The XOR total of an array is defined as the bitwise XOR of all its elements, or 0 if the array is empty.

• For example, the XOR total of the array [2,5,6] is 2 XOR 5 XOR 6 = 1.

Given an array nums, return the sum of all XOR totals for every subset of nums.

Note: Subsets with the same elements should be counted multiple times.

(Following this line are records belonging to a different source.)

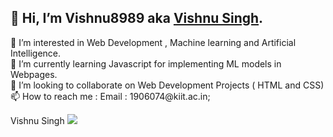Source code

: <h2>👋 Hi, I’m Vishnu8989 aka <a href="https://www.linkedin.com/in/vishnu-singh-5b6859196/">Vishnu Singh</a>.</h2>
👀 I’m interested in Web Development , Machine learning and Artificial Intelligence.
<br>
🌱 I’m currently learning Javascript for implementing ML models in Webpages.
<br>
💞️ I’m looking to collaborate on Web Development Projects ( HTML and CSS)
<br>
📫 How to reach me : Email : 1906074@kiit.ac.in;
<br>

<img scr = "./Resources/linkedin.png">Vishnu Singh
<img src="https://github-readme-stats.vercel.app/api?username=vishnu8989&&show_icons=true&title_color=ffffff&icon_color=bb2acf&text_color=daf7dc&bg_color=151515">

<!---
Vishnu8989/Vishnu8989 is a ✨ special ✨ repository because its `README.md` (this file) appears on your GitHub profile.
You can click the Preview link to take a look at your changes.
--->
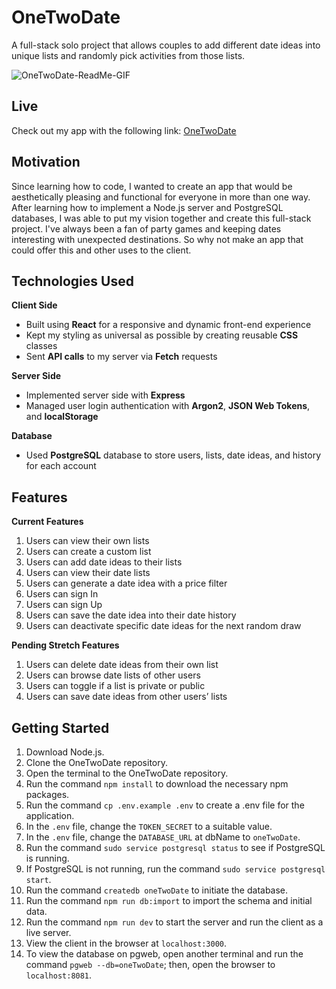 # OneTwoDate
A full-stack solo project that allows couples to add different date ideas into unique lists and randomly pick activities from those lists.

![OneTwoDate-ReadMe-GIF](https://user-images.githubusercontent.com/82407007/147839613-7a13ccca-c55e-4e43-b348-2eab350994d1.gif)

## Live
Check out my app with the following link:
[OneTwoDate](https://one-two-date.herokuapp.com/)

## Motivation
Since learning how to code, I wanted to create an app that would be aesthetically pleasing and functional for everyone in more than one way. After learning how to implement a Node.js server and PostgreSQL databases, I was able to put my vision together and create this full-stack project. I've always been a fan of party games and keeping dates interesting with unexpected destinations. So why not make an app that could offer this and other uses to the client.

## Technologies Used
**Client Side**
* Built using **React** for a responsive and dynamic front-end experience
* Kept my styling as universal as possible by creating reusable **CSS** classes
* Sent **API calls** to my server via **Fetch** requests

**Server Side**
* Implemented server side with **Express**
* Managed user login authentication with **Argon2**, **JSON Web Tokens**, and **localStorage**

**Database**
* Used **PostgreSQL** database to store users, lists, date ideas, and history for each account

## Features
**Current Features**
1. Users can view their own lists
2. Users can create a custom list
3. Users can add date ideas to their lists
4. Users can view their date lists
5. Users can generate a date idea with a price filter
6. Users can sign In
7. Users can sign Up
8. Users can save the date idea into their date history
9. Users can deactivate specific date ideas for the next random draw

**Pending Stretch Features**
1. Users can delete date ideas from their own list
2. Users can browse date lists of other users
3. Users can toggle if a list is private or public
4. Users can save date ideas from other users’ lists

## Getting Started
1. Download Node.js.
2. Clone the OneTwoDate repository.
3. Open the terminal to the OneTwoDate repository.
4. Run the command `npm install` to download the necessary npm packages.
5. Run the command `cp .env.example .env` to create a .env file for the application.
6. In the `.env` file, change the `TOKEN_SECRET` to a suitable value.
7. In the `.env` file, change the `DATABASE_URL` at dbName to `oneTwoDate`.
8. Run the command `sudo service postgresql status` to see if PostgreSQL is running.
9. If PostgreSQL is not running, run the command `sudo service postgresql start`.
10. Run the command `createdb oneTwoDate` to initiate the database.
11. Run the command `npm run db:import` to import the schema and initial data.
12. Run the command `npm run dev` to start the server and run the client as a live server.
13. View the client in the browser at `localhost:3000`.
14. To view the database on pgweb, open another terminal and run the command `pgweb --db=oneTwoDate`; then, open the browser to `localhost:8081`.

An array a is a subset of an array b if a can be obtained from b by deleting some (possibly zero) elements of b.

Example 1:

Input: nums = [1,3]
Output: 6
Explanation: The 4 subsets of [1,3] are:
- The empty subset has an XOR total of 0.
- [1] has an XOR total of 1.
- [3] has an XOR total of 3.
- [1,3] has an XOR total of 1 XOR 3 = 2.
0 + 1 + 3 + 2 = 6

Example 2:

Input: nums = [5,1,6]
Output: 28
Explanation: The 8 subsets of [5,1,6] are:
- The empty subset has an XOR total of 0.
- [5] has an XOR total of 5.
- [1] has an XOR total of 1.
- [6] has an XOR total of 6.
- [5,1] has an XOR total of 5 XOR 1 = 4.
- [5,6] has an XOR total of 5 XOR 6 = 3.
- [1,6] has an XOR total of 1 XOR 6 = 7.
- [5,1,6] has an XOR total of 5 XOR 1 XOR 6 = 2.
0 + 5 + 1 + 6 + 4 + 3 + 7 + 2 = 28

Example 3:

Input: nums = [3,4,5,6,7,8]
Output: 480
Explanation: The sum of all XOR totals for every subset is 480.

Note:

1 <= nums.length <= 12
1 <= nums[i] <= 20

解析

根据题意，就是找出所有的 nums 的子集，然后计算出每个子集的元素异或值，将所有的异或值加起来的和。这里用到的内置函数直接找所有的子集，直接进行计算。高手应该要自己求所有子集，而不是学我用内置函数这种低级水平。

解答

class Solution(object):
    def subsetXORSum(self, nums):
        """
        :type nums: List[int]
        :rtype: int
        """
        result = 0
        for i in range(len(nums)+1):
            for j in itertools.combinations(nums,i):
                t = 0
                for k in j:
                    t ^= k
                result += t
        return result

运行结果

Runtime: 56 ms, faster than 68.31% of Python online submissions for Sum of All Subset XOR Totals.
Memory Usage: 13.2 MB, less than 93.43% of Python online submissions for Sum of All Subset XOR Totals.
        

解析

不用内置函数找 nums 子集，直接通过前向遍历找出所有的子集，然后将不为空的子集进行异或运算，将所有子集进行异或运算之后的结果相加。

解答

class Solution(object):
    def subsetXORSum(self, nums):
        """
        :type nums: List[int]
        :rtype: int
        """
        result = 0
        subsets = [[]]
        for num in nums:
            subsets += [subset+[num] for subset in subsets]
        for subset in subsets:
            if subset:
                result += functools.reduce(lambda x,y:x^y,subset)
        return result          	      
		

运行结果

Runtime: 100 ms, faster than 39.20% of Python online submissions for Sum of All Subset XOR Totals.
Memory Usage: 14 MB, less than 12.21% of Python online submissions for Sum of All Subset XOR Totals.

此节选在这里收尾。